It's also about creating and maintaining a global network of advocates for the Norwegian scene. That a country so small has five separate organizations devoted to the jazz of their regions (east, west, north, south and central Norway), as well as organizations whose names say it all—Music Export Norway, and Music Information Center—seems almost implausible to folks from North America, where such remarkable organization simply can't afford to exist. And while the global economy is being felt, even in a country as oil-rich as Norway, there's a fundamental difference in its approach to arts support. Sure, the country has money; but how it chooses to spend that money gets to the real heart of the matter—a country where, as the result of firm commitment to arts and education for the last half century, culture has become an integral part of its social fabric, rather than the dirty word it so often appears to be in North America.

And so, JNiaN is a meeting place for old friends to come together and meet new ones along the way, all in the context of an outstanding musical program. The bloom never falls off the rose, but it's always a great experience to see the reactions of people coming to Norway for the first time, like Australian journalist Jessica Nicholas, whose enthusiasm was so palpable that, even if JNiaN alums were becoming jaded, they'd be hard-pressed to remain so, after spending four days and nights experiencing the music and culture Norway has to offer.

Chapter Index
  1. May 25: Arrival / Mats Eilertsen Trio
  2. May 26: Trip To Hardanger / BMX with Per Jørgensen
  3. May 26: Stian Westerhus and Sidsel Endresen
  4. May 26: The Source
  5. May 27: Lunch in Glesvær /Electric Pansori
  6. May 27: Fjell Fortress / Trygve Seim and Andreas Utnem
  7. May 27: The Deciders
  8. May 28: Arve Henriksen Trio
  9. May 28: Farmers Market / Going Home
May 25: Arrival / Mats Eilertsen Trio

Bergen is Norway's second largest city, and its position along the Gulf Stream makes it one of the country's most temperate, though its geography is a double-edged sword. Surrounded by mountains, and considered the country's "Gateway to the Fjords," it's drop-dead gorgeous, no matter where you look. With waterways cutting into the city in numerous places, its picturesque landscape is what also makes it Norway's rainiest locale, the orographic lift of warm North Atlantic air resulting in over two meters of rain annually. It's never a good idea to be without an umbrella, as the weather can change, almost in an instant, from warm and sunny to near-torrential downpours.
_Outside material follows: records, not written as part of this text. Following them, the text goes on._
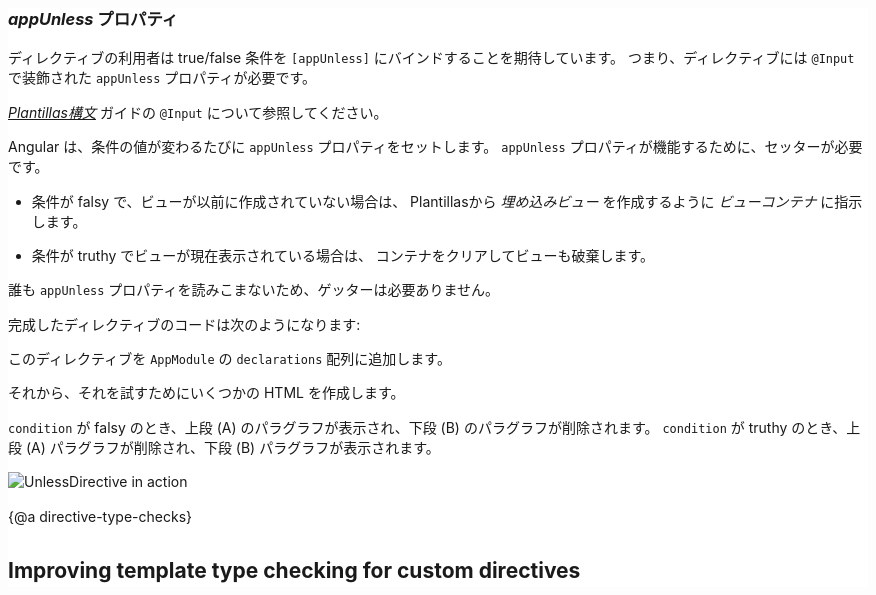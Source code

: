 

### _appUnless_ プロパティ

ディレクティブの利用者は true/false 条件を `[appUnless]` にバインドすることを期待しています。
つまり、ディレクティブには `@Input` で装飾された `appUnless` プロパティが必要です。


<div class="alert is-helpful">



[_Plantillas構文_](guide/template-syntax#inputs-outputs) ガイドの `@Input` について参照してください。


</div>



<code-example path="structural-directives/src/app/unless.directive.ts" header="src/app/unless.directive.ts (set)" region="set"></code-example>



Angular は、条件の値が変わるたびに `appUnless` プロパティをセットします。
`appUnless` プロパティが機能するために、セッターが必要です。

* 条件が falsy で、ビューが以前に作成されていない場合は、
Plantillasから _埋め込みビュー_ を作成するように _ビューコンテナ_ に指示します。

* 条件が truthy でビューが現在表示されている場合は、
コンテナをクリアしてビューも破棄します。

誰も `appUnless` プロパティを読みこまないため、ゲッターは必要ありません。

完成したディレクティブのコードは次のようになります:


<code-example path="structural-directives/src/app/unless.directive.ts" header="src/app/unless.directive.ts (excerpt)" region="no-docs"></code-example>



このディレクティブを `AppModule` の `declarations` 配列に追加します。

それから、それを試すためにいくつかの HTML を作成します。


<code-example path="structural-directives/src/app/app.component.html" header="src/app/app.component.html (appUnless)" region="appUnless"></code-example>



`condition` が falsy のとき、上段 (A) のパラグラフが表示され、下段 (B) のパラグラフが削除されます。
`condition` が truthy のとき、上段 (A) パラグラフが削除され、下段 (B) パラグラフが表示されます。


<div class="lightbox">
  <img src='generated/images/guide/structural-directives/unless-anim.gif' alt="UnlessDirective in action">
</div>

{@a directive-type-checks}

## Improving template type checking for custom directives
But, strangely enough, the weather is rarely an impediment to getting out and about, and arriving in Bergen late in the afternoon on the first day of JazzNorway in a Nutshell, there was little time to unpack and hoof it over to USF Verftet, the multi-venue facility where Natt Jazz presents all its shows. With four performances spaces, ranging from under 100 to approximately 400-500, Natt Jazz 2011 combined a breadth of Norwegian talent with artists from abroad, including James Farm, Al Di Meola, and Salif Keita. But Verftet is more than a performance space; there's a restaurant/bar, and a couple floors of office space, including a room converted into JNiaN's Key Club—a relaxed space, where attendees can hang out late into the night, with drinks, snacks and copious amounts of promotional material; experienced Nutshellers know to either pack light, or bring an extra bag, to handle everything they'll be taking home.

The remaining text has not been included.